Objective: To evaluate the effects of siponimod (BAF312) on the pharmacokinetics (PK) and pharmacodynamics (PD) of a monophasic oral contraceptive (OC).
Materials and methods: This was a phase 1, single-center, open-label, multipledose, single-sequence study in healthy females. Eligible subjects (n = 23) were exposed sequentially to two treatment periods: period 1 (OC alone) and period 2 (OC + siponimod) in two consecutive menstrual periods. PK parameters were assessed on day 21 of both treatment periods. Follicle-stimulating hormone (FSH), luteinizing hormone (LH), estradiol, and progesterone concentrations were measured at baseline and days 3, 6, 8, 11, 14, 16, 19, 21, and 23 of each period. Largest ovarian follicle size and sex hormone-binding globulin (SHBG) concentration were measured and Hoogland score was calculated at baseline and day 21 of each period. Safety and tolerability of siponimod was also assessed.

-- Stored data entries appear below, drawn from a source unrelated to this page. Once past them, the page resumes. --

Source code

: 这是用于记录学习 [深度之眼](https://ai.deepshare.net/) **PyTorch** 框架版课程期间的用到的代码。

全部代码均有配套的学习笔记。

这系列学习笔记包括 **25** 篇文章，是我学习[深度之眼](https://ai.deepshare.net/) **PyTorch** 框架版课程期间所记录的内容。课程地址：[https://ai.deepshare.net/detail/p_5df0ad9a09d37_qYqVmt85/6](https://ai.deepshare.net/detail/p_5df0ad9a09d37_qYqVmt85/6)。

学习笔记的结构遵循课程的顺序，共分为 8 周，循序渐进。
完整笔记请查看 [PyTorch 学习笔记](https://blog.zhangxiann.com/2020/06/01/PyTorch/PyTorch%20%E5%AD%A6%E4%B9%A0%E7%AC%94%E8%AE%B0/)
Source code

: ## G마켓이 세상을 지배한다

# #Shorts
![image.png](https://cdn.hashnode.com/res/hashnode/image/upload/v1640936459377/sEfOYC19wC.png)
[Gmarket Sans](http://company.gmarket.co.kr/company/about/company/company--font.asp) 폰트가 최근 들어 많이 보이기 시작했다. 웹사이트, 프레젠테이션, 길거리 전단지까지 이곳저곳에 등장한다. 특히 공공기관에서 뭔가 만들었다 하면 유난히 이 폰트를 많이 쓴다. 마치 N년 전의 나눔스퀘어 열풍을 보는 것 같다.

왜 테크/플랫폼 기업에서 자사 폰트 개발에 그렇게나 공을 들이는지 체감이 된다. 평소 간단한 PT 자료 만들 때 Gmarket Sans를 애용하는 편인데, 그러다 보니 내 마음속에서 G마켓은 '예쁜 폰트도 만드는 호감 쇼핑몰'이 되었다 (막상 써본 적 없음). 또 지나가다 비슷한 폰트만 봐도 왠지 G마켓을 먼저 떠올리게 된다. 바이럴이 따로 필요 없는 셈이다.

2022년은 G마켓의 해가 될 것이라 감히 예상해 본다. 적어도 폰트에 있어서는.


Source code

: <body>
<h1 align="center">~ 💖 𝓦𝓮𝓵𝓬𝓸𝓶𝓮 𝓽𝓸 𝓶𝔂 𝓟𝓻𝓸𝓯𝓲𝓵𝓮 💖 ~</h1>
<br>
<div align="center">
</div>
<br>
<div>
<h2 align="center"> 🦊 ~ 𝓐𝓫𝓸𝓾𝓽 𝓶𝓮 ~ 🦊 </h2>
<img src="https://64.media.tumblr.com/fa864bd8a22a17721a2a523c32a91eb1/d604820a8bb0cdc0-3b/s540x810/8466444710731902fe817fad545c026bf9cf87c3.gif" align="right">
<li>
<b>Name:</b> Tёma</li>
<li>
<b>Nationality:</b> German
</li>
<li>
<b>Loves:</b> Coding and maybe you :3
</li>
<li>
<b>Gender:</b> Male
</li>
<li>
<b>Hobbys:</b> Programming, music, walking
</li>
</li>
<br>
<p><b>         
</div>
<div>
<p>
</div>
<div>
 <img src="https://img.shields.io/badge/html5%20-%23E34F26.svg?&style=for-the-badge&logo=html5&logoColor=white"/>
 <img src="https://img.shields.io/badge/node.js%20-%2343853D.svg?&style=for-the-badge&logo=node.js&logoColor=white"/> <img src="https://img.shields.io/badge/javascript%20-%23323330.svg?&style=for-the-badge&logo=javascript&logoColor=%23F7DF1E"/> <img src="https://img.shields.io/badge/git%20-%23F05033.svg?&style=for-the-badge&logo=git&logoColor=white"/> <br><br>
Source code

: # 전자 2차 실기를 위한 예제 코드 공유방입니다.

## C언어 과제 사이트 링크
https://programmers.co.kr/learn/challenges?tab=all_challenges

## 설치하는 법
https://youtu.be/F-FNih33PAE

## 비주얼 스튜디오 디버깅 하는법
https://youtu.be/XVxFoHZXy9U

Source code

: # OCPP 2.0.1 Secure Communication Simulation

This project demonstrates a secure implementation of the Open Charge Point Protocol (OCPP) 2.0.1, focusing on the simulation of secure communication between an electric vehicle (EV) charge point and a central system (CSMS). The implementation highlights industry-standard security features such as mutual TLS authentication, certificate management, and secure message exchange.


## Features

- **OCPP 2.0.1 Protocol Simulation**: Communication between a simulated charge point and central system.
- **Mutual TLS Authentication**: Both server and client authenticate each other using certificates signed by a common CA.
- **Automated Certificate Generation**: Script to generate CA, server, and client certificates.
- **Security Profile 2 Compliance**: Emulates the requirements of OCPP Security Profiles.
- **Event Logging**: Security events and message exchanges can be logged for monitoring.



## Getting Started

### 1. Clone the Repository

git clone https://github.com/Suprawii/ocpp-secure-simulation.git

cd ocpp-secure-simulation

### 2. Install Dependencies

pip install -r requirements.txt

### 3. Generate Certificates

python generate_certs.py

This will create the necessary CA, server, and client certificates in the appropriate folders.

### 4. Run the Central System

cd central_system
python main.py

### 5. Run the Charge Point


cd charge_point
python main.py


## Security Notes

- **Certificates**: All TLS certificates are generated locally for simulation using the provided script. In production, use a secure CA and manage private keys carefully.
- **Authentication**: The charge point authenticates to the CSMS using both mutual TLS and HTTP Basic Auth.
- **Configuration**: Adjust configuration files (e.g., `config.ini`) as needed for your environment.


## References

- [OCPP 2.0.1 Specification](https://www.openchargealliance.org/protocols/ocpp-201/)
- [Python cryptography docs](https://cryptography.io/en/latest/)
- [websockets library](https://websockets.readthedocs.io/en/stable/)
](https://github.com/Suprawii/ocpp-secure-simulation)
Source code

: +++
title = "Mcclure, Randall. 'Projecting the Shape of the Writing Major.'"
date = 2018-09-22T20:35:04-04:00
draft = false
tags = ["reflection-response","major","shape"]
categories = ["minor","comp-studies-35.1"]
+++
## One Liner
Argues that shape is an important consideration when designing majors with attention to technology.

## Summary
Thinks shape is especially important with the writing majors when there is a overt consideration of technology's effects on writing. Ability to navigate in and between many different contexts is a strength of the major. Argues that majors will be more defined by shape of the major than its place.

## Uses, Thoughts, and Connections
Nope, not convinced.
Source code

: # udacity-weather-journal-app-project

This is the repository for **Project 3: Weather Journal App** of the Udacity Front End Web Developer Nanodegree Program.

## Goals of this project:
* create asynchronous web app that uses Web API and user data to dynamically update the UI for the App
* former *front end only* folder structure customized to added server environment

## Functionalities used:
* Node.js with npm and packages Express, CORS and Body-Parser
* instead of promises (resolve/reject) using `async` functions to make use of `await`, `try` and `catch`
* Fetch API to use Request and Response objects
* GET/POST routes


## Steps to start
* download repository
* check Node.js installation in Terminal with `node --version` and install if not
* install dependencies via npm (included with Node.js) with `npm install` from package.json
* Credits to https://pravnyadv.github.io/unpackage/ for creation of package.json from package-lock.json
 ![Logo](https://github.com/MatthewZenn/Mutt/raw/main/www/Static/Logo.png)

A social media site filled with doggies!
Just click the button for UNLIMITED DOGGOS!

Results: Co-administration (OC + siponimod) increased the AUC(τ,ss) and C(max,ss) of levonorgestrel by 28% and 18%, respectively, but had no effect on the PK of ethinylestradiol. No significant changes in estradiol, FSH, and LH were noted with co-administration vs. OC alone. Progesterone levels < 5 nmol/L, largest follicle size < 10 mm, and Hoogland score of 1 on day 21 indicated lack of ovulation in all subjects during co-administration. Co-administration was well tolerated.
Conclusion: In conclusion, PK and PD of the OC were not altered to a clinically significant extent and contraceptive efficacy was maintained with co-administration. Hence, OC as a contraceptive measure can be safely co-administered with siponimod.